Passage en force de la loi Duplomb, relance du chantier de l’A69, suppression des ZFE : les reculs s’enchaînent sur le terrain de l’écologie. Face à des décisions aux effets dévastateurs, le découragement n’est pas permis.
Par Amélie MOUGEY.
Pesticides, bitume et particules fines. Voici les ingrédients du monde qui se dessine à l’issue d’une semaine dévastatrice. Lundi 26 mai, la loi Duplomb sur l’agriculture, largement écrite par la FNSEA, a quitté l’Assemblée nationale dans sa version la plus écocidaire. Mercredi, feu vert a été donné par la justice à la reprise du chantier de l’autoroute A69. Le même jour, la loi de Simplification et son cortège d’attaques contre le droit de l’environnement faisaient leur retour dans l’hémicycle. Au menu encore : suppression des zones à faibles émissions et artificialisation des sols.
« L’époque n’est plus tenable. » Ces mots de Thomas Brail, opposant historique à l’A69, résument cette séquence sidérante et cauchemardesque. Jamais l’écologie n’a connu autant de reculs en si peu de temps. Rarement la démocratie, la science et l’intérêt général n’ont été à ce point piétinés. Et avec eux, notre santé. « Allez-vous voter pour que le cancer devienne un rituel inévitable dans nos vies ? » interpellait Fleur Breteau, la fondatrice du collectif Cancer Colère, devant l’Assemblée nationale, le 27 mai.
Comme elle, 1 279 médecins et chercheurs ont alerté les ministres de la Santé, de l’Agriculture, du Travail et de la Transition écologique : « Agriculteurs, riverains, citoyens ne veulent plus servir de cobayes. » Les écologues aussi s’inquiètent : oiseaux, insectes et autres espèces subiraient de plein fouet les effets de ce texte.
Des années de recherche balayées en quelques heures
Mais la voix des scientifiques semble inaudible, sur fond de « trumpisation des institutions ». Des avancées arrachées de haute lutte, comme l’interdiction des néonicotinoïdes, issues d’années de recherche, de mois de travail et de mobilisation, ont été balayées en quelques heures, sans discussions sur le fond. La loi Duplomb a esquivé les débats via un hold-up démocratique, le dossier de l’A69 n’a même pas été réexaminé sur le fond.
Ces décisions, prises sous la pression de lobbies et avec le soutien obstiné de l’État, sont à rebours de l’urgence et de la volonté du plus grand nombre. Les mesures favorisant les mégabassines et l’extension des élevages industriels ne concernent qu’une poignée d’exploitants, les plus gros, souvent affiliés à la FNSEA, le syndicat agricole majoritaire. Pour les autres, ce texte ne réglera rien. Quant à l’A69, construire une autoroute alors que nous courrons vers un monde à +4 °C est loin de faire l’unanimité. Mais qu’importe, puisque cette semaine était celle de tous les passages en force.

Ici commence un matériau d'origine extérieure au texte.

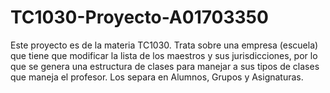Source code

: # TC1030-Proyecto-A01703350
Este proyecto es de la materia TC1030. Trata sobre una empresa (escuela) que tiene que modificar la lista de los maestros y sus jurisdicciones, por lo que se genera una estructura de clases para manejar a sus tipos de clases que maneja el profesor. Los separa en Alumnos, Grupos y Asignaturas. 

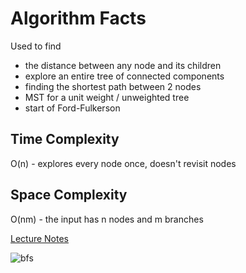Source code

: # Algorithm Facts
Used to find 
- the distance between any node and its children
- explore an entire tree of connected components
- finding the shortest path between 2 nodes
- MST for a unit weight / unweighted tree
- start of Ford-Fulkerson

## Time Complexity
O(n) - explores every node once, doesn't revisit nodes

## Space Complexity
O(nm) - the input has n nodes and m branches

[Lecture Notes](https://drive.google.com/drive/u/0/folders/1SX_JY8SvdzaYirOjgwv2lqCO9N9XwgKw)

<img src="https://media.geeksforgeeks.org/wp-content/uploads/20240215173832/BFS_1tree.png" alt="bfs"/>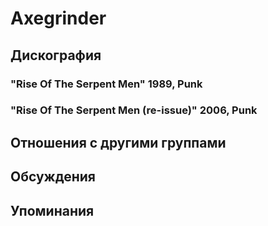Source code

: # Axegrinder



## Дискография

### "Rise Of The Serpent Men" 1989, Punk



### "Rise Of The Serpent Men (re-issue)" 2006, Punk




## Отношения с другими группами


## Обсуждения


## Упоминания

Pourtant, les jeux ne sont pas faits. Sur le chantier de l’A69, les pelleteuses n’ont pas encore redémarré et les opposants, dont « la colère n’a jamais été aussi forte », appellent déjà à stopper « par tous les moyens » le redémarrage des machines. « J’entame une grève de la soif dès la reprise du chantier » a confié Thomas Brail à Reporterre.

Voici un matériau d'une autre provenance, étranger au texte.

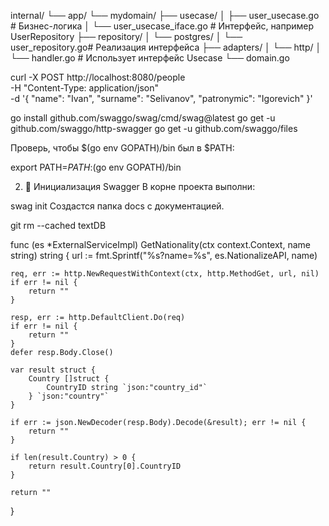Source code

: internal/
└── app/
    └── mydomain/
        ├── usecase/
        │   ├── user_usecase.go        # Бизнес-логика
        │   └── user_usecase_iface.go  # Интерфейс, например UserRepository
        ├── repository/
        │   └── postgres/
        │       └── user_repository.go# Реализация интерфейса
        ├── adapters/
        │   └── http/
        │       └── handler.go         # Использует интерфейс Usecase
        └── domain.go


 curl -X POST http://localhost:8080/people \
  -H "Content-Type: application/json" \
  -d '{
    "name": "Ivan",
    "surname": "Selivanov",
    "patronymic": "Igorevich"
}'




go install github.com/swaggo/swag/cmd/swag@latest
go get -u github.com/swaggo/http-swagger
go get -u github.com/swaggo/files

Проверь, чтобы $(go env GOPATH)/bin был в $PATH:


export PATH=$PATH:$(go env GOPATH)/bin

2. 📂 Инициализация Swagger
В корне проекта выполни:


swag init
Создастся папка docs с документацией.


git rm --cached textDB



func (es *ExternalServiceImpl) GetNationality(ctx context.Context, name string) string {
	url := fmt.Sprintf("%s?name=%s", es.NationalizeAPI, name)

	req, err := http.NewRequestWithContext(ctx, http.MethodGet, url, nil)
	if err != nil {
		return ""
	}

	resp, err := http.DefaultClient.Do(req)
	if err != nil {
		return ""
	}
	defer resp.Body.Close()

	var result struct {
		Country []struct {
			CountryID string `json:"country_id"`
		} `json:"country"`
	}

	if err := json.NewDecoder(resp.Body).Decode(&result); err != nil {
		return ""
	}

	if len(result.Country) > 0 {
		return result.Country[0].CountryID
	}

	return ""
}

Le découragement n’est pas une option
Tous refusent le discours du fait accompli : entre véloroutes, plantation d’arbres et agroécologie, l’arrêt du chantier avait permis d’imaginer d’autres possibles pour les terres déforestées. Quant à la loi Duplomb, écologistes, scientifiques et malades du cancer ont prévu de peser de tout leur poids avant l’examen du texte en commission mixte paritaire.
Cette avalanche de nouvelles mortifères est bien trop souvent à la une de Reporterre. Parce que c’est notre mission de décrypter ces enjeux vitaux, jour après jour. Mais nous ne pouvons nier la sidération, le désespoir et la colère que cela suscite. Chez vous, lecteurs et lectrices. Et chez nous, journalistes, témoins d’une destruction massive et organisée de ce à quoi nous tenons. Chacun, chacune, à notre manière, nous faisons face, en poursuivant notre tâche et en allant chercher des éclats de lumière, des motifs d’espoir chez celles et ceux qui s’emploient à dessiner un monde joyeux et vivable.
Le défi est immense. Mais le découragement n’est pas une option, puisque vous êtes là, à nous lire, à nous écrire et à nous témoigner votre confiance par vos messages et par vos dons. Avec vous, nous pouvons bâtir des contre-pouvoirs, faire émerger des alternatives, imaginer des futurs désirables… Alors, oui, l’époque est intenable, mais non, rien n’est perdu, puisque nous la traversons ensemble.